_Task to carry out_. All lines from the opening of the data to the line containing "What does the script do?" must be returned unchanged, and only those lines.

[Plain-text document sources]

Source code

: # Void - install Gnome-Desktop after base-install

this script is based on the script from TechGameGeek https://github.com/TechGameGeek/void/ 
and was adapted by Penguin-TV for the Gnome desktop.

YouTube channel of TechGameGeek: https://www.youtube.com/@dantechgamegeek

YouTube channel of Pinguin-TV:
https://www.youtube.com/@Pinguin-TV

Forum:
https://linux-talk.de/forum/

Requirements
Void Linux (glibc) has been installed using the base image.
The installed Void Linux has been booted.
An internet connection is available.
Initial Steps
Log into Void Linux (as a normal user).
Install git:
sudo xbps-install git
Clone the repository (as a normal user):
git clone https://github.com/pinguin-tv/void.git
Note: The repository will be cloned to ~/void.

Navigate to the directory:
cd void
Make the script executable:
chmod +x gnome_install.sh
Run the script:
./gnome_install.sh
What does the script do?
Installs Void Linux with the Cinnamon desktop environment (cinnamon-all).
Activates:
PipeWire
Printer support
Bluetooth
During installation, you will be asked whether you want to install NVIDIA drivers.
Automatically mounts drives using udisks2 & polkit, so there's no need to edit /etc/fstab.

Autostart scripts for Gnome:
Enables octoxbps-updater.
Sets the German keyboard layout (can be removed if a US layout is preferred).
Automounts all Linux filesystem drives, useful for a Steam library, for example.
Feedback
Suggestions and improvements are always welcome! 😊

_Task response_.
Source code

: # Void - install Gnome-Desktop after base-install

this script is based on the script from TechGameGeek https://github.com/TechGameGeek/void/ 
and was adapted by Penguin-TV for the Gnome desktop.

YouTube channel of TechGameGeek: https://www.youtube.com/@dantechgamegeek

YouTube channel of Pinguin-TV:
https://www.youtube.com/@Pinguin-TV

Forum:
https://linux-talk.de/forum/

Requirements
Void Linux (glibc) has been installed using the base image.
The installed Void Linux has been booted.
An internet connection is available.
Initial Steps
Log into Void Linux (as a normal user).
Install git:
sudo xbps-install git
Clone the repository (as a normal user):
git clone https://github.com/pinguin-tv/void.git
Note: The repository will be cloned to ~/void.

Navigate to the directory:
cd void
Make the script executable:
chmod +x gnome_install.sh
Run the script:
./gnome_install.sh
What does the script do?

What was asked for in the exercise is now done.